Little Objectives Around North Conway | 7/11/22
Updated: Nov 6, 2022
Boulder Loop Trail
After a shift in Concord, I was able to quickly make my way up to the Kancamangus Highway where I had pre-listed all the little routes I had to do for my trace. I decided to start with the longest one, the Boulder Loop Trail.
The Boulder Loop Trail rounded out at 3.1 miles and 857 feet of gain, most of which you get in the first mile. This was the first high gain per mile I’d done since the injury and I think it was a good place to start.
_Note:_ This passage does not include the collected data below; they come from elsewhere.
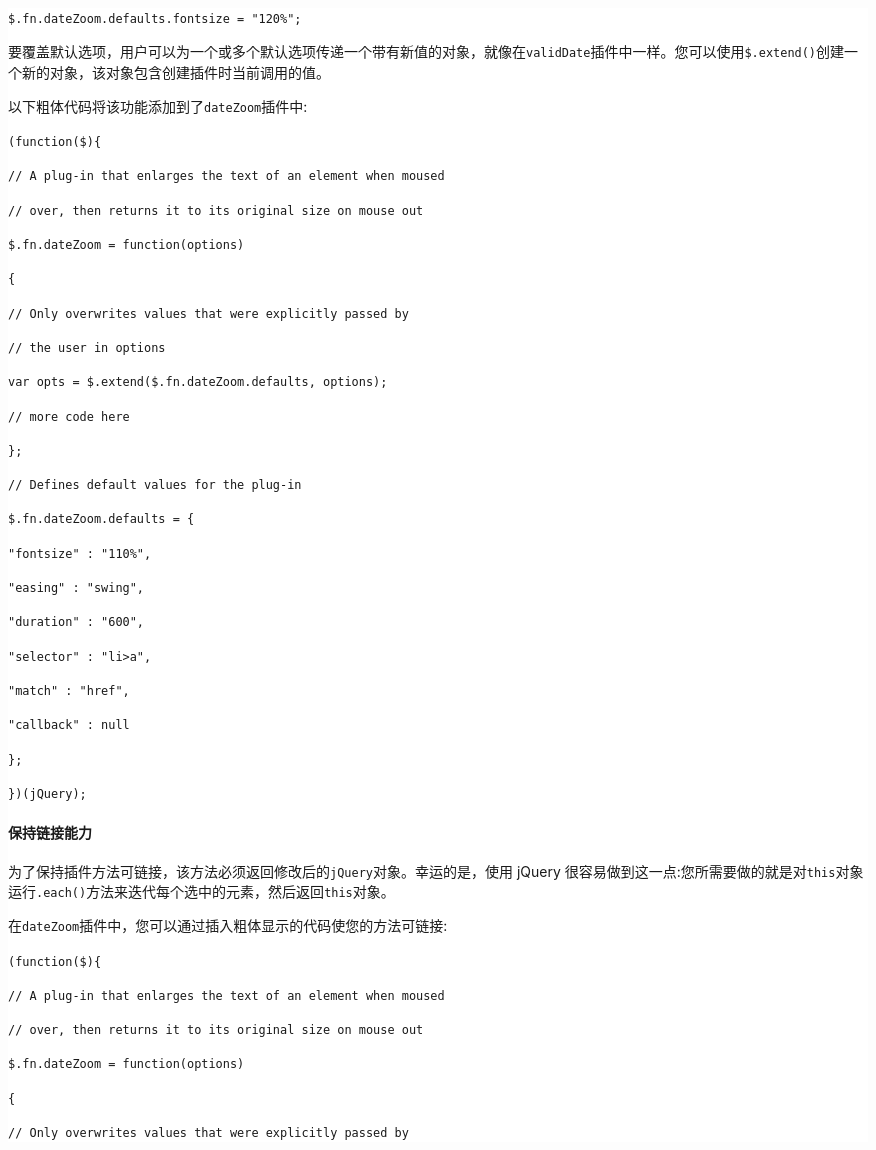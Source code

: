`$.fn.dateZoom.defaults.fontsize = "120%";`

要覆盖默认选项，用户可以为一个或多个默认选项传递一个带有新值的对象，就像在`validDate`插件中一样。您可以使用`$.extend()`创建一个新的对象，该对象包含创建插件时当前调用的值。

以下粗体代码将该功能添加到了`dateZoom`插件中:

`(function($){`

`// A plug-in that enlarges the text of an element when moused`

`// over, then returns it to its original size on mouse out`

`$.fn.dateZoom = function(options)`

`{`

`// Only overwrites values that were explicitly passed by`

`// the user in options`

`var opts = $.extend($.fn.dateZoom.defaults, options);`

`// more code here`

`};`

`// Defines default values for the plug-in`

`$.fn.dateZoom.defaults = {`

`"fontsize" : "110%",`

`"easing" : "swing",`

`"duration" : "600",`

`"selector" : "li>a",`

`"match" : "href",`

`"callback" : null`

`};`

`})(jQuery);`

#### 保持链接能力

为了保持插件方法可链接，该方法必须返回修改后的`jQuery`对象。幸运的是，使用 jQuery 很容易做到这一点:您所需要做的就是对`this`对象运行`.each()`方法来迭代每个选中的元素，然后返回`this`对象。

在`dateZoom`插件中，您可以通过插入粗体显示的代码使您的方法可链接:

`(function($){`

`// A plug-in that enlarges the text of an element when moused`

`// over, then returns it to its original size on mouse out`

`$.fn.dateZoom = function(options)`

`{`

`// Only overwrites values that were explicitly passed by`
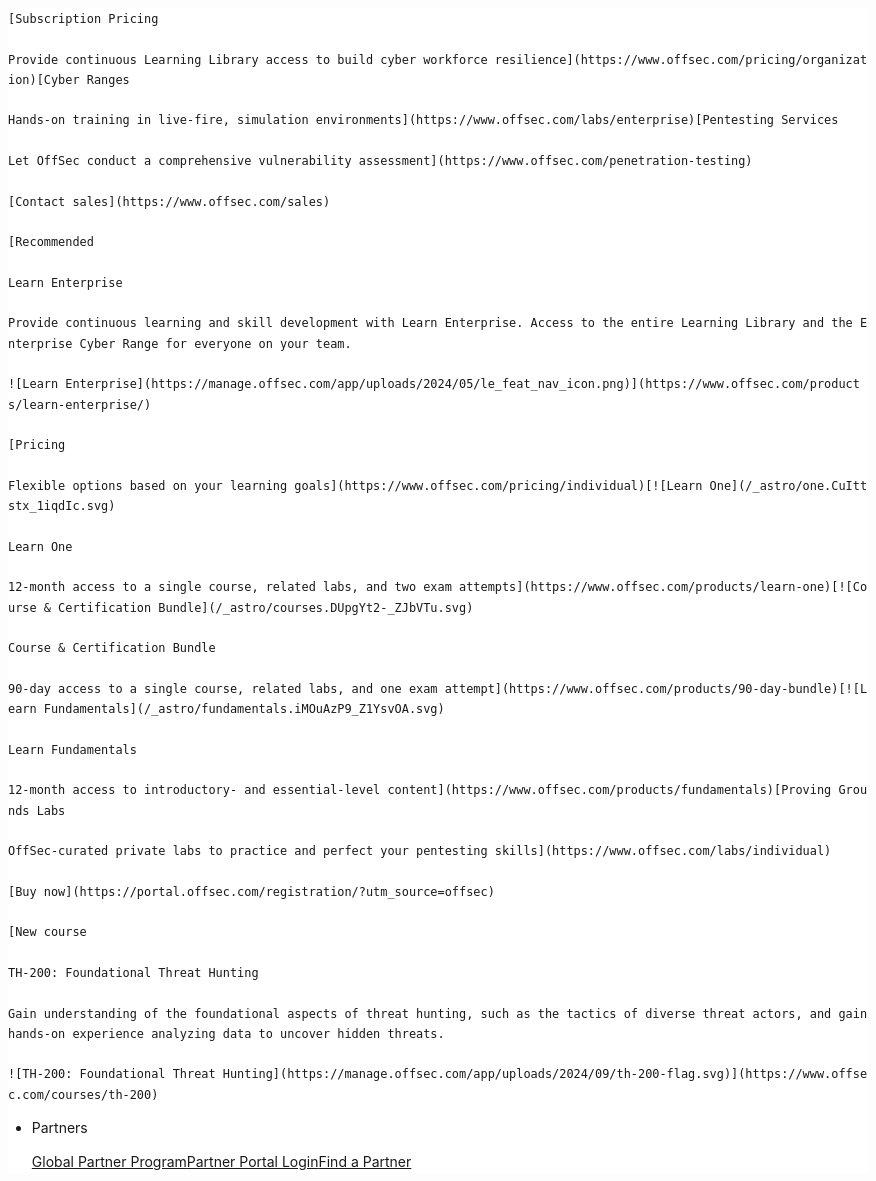     [Subscription Pricing
    
    Provide continuous Learning Library access to build cyber workforce resilience](https://www.offsec.com/pricing/organization)[Cyber Ranges
    
    Hands-on training in live-fire, simulation environments](https://www.offsec.com/labs/enterprise)[Pentesting Services
    
    Let OffSec conduct a comprehensive vulnerability assessment](https://www.offsec.com/penetration-testing)
    
    [Contact sales](https://www.offsec.com/sales)
    
    [Recommended
    
    Learn Enterprise
    
    Provide continuous learning and skill development with Learn Enterprise. Access to the entire Learning Library and the Enterprise Cyber Range for everyone on your team.
    
    ![Learn Enterprise](https://manage.offsec.com/app/uploads/2024/05/le_feat_nav_icon.png)](https://www.offsec.com/products/learn-enterprise/)
    
    [Pricing
    
    Flexible options based on your learning goals](https://www.offsec.com/pricing/individual)[![Learn One](/_astro/one.CuIttstx_1iqdIc.svg)
    
    Learn One
    
    12-month access to a single course, related labs, and two exam attempts](https://www.offsec.com/products/learn-one)[![Course & Certification Bundle](/_astro/courses.DUpgYt2-_ZJbVTu.svg)
    
    Course & Certification Bundle
    
    90-day access to a single course, related labs, and one exam attempt](https://www.offsec.com/products/90-day-bundle)[![Learn Fundamentals](/_astro/fundamentals.iMOuAzP9_Z1YsvOA.svg)
    
    Learn Fundamentals
    
    12-month access to introductory- and essential-level content](https://www.offsec.com/products/fundamentals)[Proving Grounds Labs
    
    OffSec-curated private labs to practice and perfect your pentesting skills](https://www.offsec.com/labs/individual)
    
    [Buy now](https://portal.offsec.com/registration/?utm_source=offsec)
    
    [New course
    
    TH-200: Foundational Threat Hunting
    
    Gain understanding of the foundational aspects of threat hunting, such as the tactics of diverse threat actors, and gain hands-on experience analyzing data to uncover hidden threats.
    
    ![TH-200: Foundational Threat Hunting](https://manage.offsec.com/app/uploads/2024/09/th-200-flag.svg)](https://www.offsec.com/courses/th-200)
    
* Partners
    
    [Global Partner Program](https://www.offsec.com/global-partners)[Partner Portal Login](https://partnerportal.offsec.com/?utm_source=offsec#/page/login)[Find a Partner](https://www.offsec.com/partner-locator)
The trail up and down was very wide and would be great for kids or dogs but the way down did have some slippery leaves to be cautious of. As for the views, the ledges have got to be one of my new favorite non-mountain lookouts.
Winniweta Falls Trail
Returning for a second attempt, this time prepared to wade through the Ellis River, I finally got to the end of the Winniweta Falls Trail which revealed a stunning and mossy waterfall.
The trail immediately starts by crossing the Ellis River, which was impassible by stream crossing today and when I attempted back in April. After submerging my Salomon trail runners in the water, I was greeted by a grassy field that inspired a hefty tick check.
Beyond the grass, the rest of the trail was very quick XC trails that were only muddy in a small handful of places. The trail continues beyond the boundary of the Winniweta Falls Trail and then turns left to the actual falls is not marked and hard to notice at first- I didn’t see it until the way back but I’m sure glad I did.
Though Direttissima was not at all in my plans for the day, I had accidentally sharpied it out on my map that morning and it left me no choice- I had to do it.
Starting from Pinkham notch in my well-drenched trail runners, I walked through the parking lot and across the pedestrian bridge to the trailhead. The trail was almost a carbon copy of the first mile of the Glen Boulder Trail and while it isn’t something I’d go out of my way to do again, it was pleasant and seemed to be well-traveled.
At one point, you cross over a small ravine on a bridge and at another, there is some light scrambling before you top out on the 0.4-mile mark of the Glen Boulder Trail. I ended up looping this with Glen Boulder and then checking out Glen Ellis Falls, which I’d somehow never seen before!
Moat Mineral Trail & Thompson Falls Trail
After a morning of bagging miles alone, I met up with Diane to do some of the only trails I had left in the immediate vicinity of North Conway! To my surprise, the trailhead was packed for a Monday afternoon and we got talking with the ranger who told us she’d seen people driving up to 4 hours to the site after hearing about it on TikTok!
I, on the other hand, was here to trace; but I got so much more. After filling out a free permit to harvest rocks, Diane and I set out on the Mineral Site Trail which only took about a mile to reach the actual site. We dug for a little bit and found tiny bits of smokey quartz, pieces of granite, and a whole bunch of other rocks neither of us were skilled enough to identify. After around an hour in there, we did the next mile of the Mineral Trail which took us down to a fire road. Luckily, I had prewritten directions for getting around because the signage was lacking and Thompson Falls Trail wasn’t even on Gaia yet!
We took a right on the firewood and then saw a sign for a mountain biking trail on our left that listed Thompson Falls as a destination but said nothing about Thompson Falls Trail. We took the left and were soon greeted by the actual Thompson Falls Trail which was a smooth and easy 0.3 miles that looped around and revealed a nice little waterfall! After Thompson Falls Trail, we took a right back down the firewood and went back to the cars via the Mineral Site Trail once again.
I was so overwhelming surprised by how lovely this area was, the trails were wide and well kept and all of the new signs were gorgeous. I would certainly recommend it to people of all ages and abilities!